New insights into microvascular injury to inform enhanced diagnostics and therapeutics for severe malaria

Abstract

Severe malaria (SM) has high mortality and morbidity rates despite treatment with potent antimalarials. Disease onset and outcome is dependent upon both parasite and host factors. Infected erythrocytes bind to host endothelium contributing to microvascular occlusion and dysregulated inflammatory and immune host responses, resulting in endothelial activation and microvascular damage. This review focuses on the mechanisms of host endothelial and microvascular injury. Only a small percentage of malaria infections (≤1%) progress to SM. Early recognition and treatment of SM can improve outcome, but we lack triage tools to identify SM early in the course of infection. Current point-of-care pathogen-based rapid diagnostic tests do not address this critical barrier. Immune and endothelial activation have been implicated in the pathobiology of SM. We hypothesize that measuring circulating mediators of these pathways at first clinical presentation will enable early triage and treatment of SM. Moreover, that host-based interventions that modulate these pathways will stabilize the microvasculature and improve clinical outcome over that of antimalarial therapy alone.

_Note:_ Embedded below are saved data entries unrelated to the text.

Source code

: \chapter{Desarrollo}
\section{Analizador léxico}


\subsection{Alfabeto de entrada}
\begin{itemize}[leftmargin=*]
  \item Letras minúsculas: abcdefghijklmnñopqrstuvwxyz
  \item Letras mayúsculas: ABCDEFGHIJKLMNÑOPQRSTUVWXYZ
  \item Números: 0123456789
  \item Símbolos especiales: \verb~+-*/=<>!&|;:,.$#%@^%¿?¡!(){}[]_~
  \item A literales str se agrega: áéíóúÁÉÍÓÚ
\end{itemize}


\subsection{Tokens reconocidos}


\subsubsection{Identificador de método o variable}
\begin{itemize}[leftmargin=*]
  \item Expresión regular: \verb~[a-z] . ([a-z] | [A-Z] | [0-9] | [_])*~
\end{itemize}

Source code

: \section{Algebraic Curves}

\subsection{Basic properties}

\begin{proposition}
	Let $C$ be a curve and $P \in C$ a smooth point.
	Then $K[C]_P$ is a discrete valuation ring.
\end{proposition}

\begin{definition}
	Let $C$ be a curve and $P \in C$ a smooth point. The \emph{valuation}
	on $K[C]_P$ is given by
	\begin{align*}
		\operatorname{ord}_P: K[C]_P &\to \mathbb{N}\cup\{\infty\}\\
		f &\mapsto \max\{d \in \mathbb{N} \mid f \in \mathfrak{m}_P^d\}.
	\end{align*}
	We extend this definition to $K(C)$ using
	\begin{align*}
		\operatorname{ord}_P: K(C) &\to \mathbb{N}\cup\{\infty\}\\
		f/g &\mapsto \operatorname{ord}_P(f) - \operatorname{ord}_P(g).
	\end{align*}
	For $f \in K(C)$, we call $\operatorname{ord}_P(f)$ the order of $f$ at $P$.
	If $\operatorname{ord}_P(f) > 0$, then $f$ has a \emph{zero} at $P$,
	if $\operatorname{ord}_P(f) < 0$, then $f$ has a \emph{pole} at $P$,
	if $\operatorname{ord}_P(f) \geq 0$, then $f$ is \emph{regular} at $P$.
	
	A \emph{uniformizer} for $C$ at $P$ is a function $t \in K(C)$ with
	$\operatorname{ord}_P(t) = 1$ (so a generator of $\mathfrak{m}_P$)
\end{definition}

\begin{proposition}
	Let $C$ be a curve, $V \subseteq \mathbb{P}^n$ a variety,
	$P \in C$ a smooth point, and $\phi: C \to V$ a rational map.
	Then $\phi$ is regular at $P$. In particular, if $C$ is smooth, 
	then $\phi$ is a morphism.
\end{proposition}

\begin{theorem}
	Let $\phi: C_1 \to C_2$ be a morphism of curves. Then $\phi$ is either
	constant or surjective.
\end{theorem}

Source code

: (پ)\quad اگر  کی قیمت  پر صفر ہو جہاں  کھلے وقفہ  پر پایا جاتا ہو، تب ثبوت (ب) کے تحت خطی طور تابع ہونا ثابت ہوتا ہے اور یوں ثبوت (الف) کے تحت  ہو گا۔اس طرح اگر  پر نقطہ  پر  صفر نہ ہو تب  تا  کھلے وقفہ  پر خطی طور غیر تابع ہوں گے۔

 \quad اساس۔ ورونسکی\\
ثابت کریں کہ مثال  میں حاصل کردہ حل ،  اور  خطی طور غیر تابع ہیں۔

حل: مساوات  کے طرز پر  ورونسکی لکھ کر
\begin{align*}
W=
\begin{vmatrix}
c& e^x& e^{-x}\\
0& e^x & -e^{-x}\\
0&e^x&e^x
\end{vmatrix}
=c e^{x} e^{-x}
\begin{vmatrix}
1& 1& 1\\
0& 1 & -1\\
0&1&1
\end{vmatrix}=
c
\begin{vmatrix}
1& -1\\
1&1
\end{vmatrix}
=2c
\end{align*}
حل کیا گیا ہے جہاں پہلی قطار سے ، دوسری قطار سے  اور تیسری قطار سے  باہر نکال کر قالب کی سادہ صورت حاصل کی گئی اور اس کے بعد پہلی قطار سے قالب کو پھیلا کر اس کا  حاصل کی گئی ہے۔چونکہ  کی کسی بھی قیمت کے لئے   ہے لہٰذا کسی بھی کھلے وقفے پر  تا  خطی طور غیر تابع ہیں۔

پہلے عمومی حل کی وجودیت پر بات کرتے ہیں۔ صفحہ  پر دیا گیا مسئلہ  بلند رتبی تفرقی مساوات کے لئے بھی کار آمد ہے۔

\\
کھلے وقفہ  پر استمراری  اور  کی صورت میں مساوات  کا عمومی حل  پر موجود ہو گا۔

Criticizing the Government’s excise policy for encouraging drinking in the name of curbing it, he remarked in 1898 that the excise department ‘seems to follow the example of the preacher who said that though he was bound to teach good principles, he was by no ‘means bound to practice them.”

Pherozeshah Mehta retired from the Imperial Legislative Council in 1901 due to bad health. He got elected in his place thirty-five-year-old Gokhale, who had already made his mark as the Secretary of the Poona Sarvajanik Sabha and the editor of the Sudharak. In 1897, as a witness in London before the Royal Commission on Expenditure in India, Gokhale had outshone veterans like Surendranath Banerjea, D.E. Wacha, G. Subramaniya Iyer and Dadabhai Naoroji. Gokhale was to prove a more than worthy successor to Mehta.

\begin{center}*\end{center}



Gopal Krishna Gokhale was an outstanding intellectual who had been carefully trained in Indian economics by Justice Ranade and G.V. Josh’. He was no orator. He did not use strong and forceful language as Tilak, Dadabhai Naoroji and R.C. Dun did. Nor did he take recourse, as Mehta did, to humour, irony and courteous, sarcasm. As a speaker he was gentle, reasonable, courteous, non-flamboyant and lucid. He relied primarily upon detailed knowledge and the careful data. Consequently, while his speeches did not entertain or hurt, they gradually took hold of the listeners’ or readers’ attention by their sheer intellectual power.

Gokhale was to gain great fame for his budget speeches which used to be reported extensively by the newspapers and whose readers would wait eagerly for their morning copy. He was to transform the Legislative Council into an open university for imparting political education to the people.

Keywords: Severe malaria (SM); adjunctive therapy; host innate response; microvascular injury; risk-stratification; severity markers.

Figure 1.

Severe malaria pathogenesis: Both host and parasite factors contribute to the pathogenesis of severe malaria (SM). Key mechanisms include, sequestration of infected erythrocytes in the microvasculature of vital organs, hemolysis, inflammation, coagulopathy, endothelial activation, and microvascular injury. Each of these mechanisms may amplify another, leading to multi-organ failure and death.

Figure 2.

Schematic of mechanisms underlying SM pathology that represent potential sites for therapeutic intervention (highlighted in yellow): During quiescence, Ang-1 via Tie-2, and possibly Slit-2 via Robo4, promote endothelial integrity by stabilizing junctional proteins. During severe infections Weibel-Palade bodies (WPB) in the endothelial cell, stimulated by inflammatory responses, release Ang-2 and vWF. Ang-2 displaces Ang-1 and inhibits Tie-2 endothelial stabilizing effects. The expression of cell adhesion molecules, such as ICAM-1, are increased, leading to enhanced sequestration, and vWF released from WPB, promoting a pro-coagulatory state. These pathological mechanisms may interact and exacerbate each other (green arrows), leading to microvascular dysfunction. Circulating levels of Ang-2 and sTREM-1 are good prognostic markers of disease severity and outcome. Rosiglitazone is a promising putative adjunctive therapeutic as it acts upon several of the pathological mechanisms linked to the development of SM.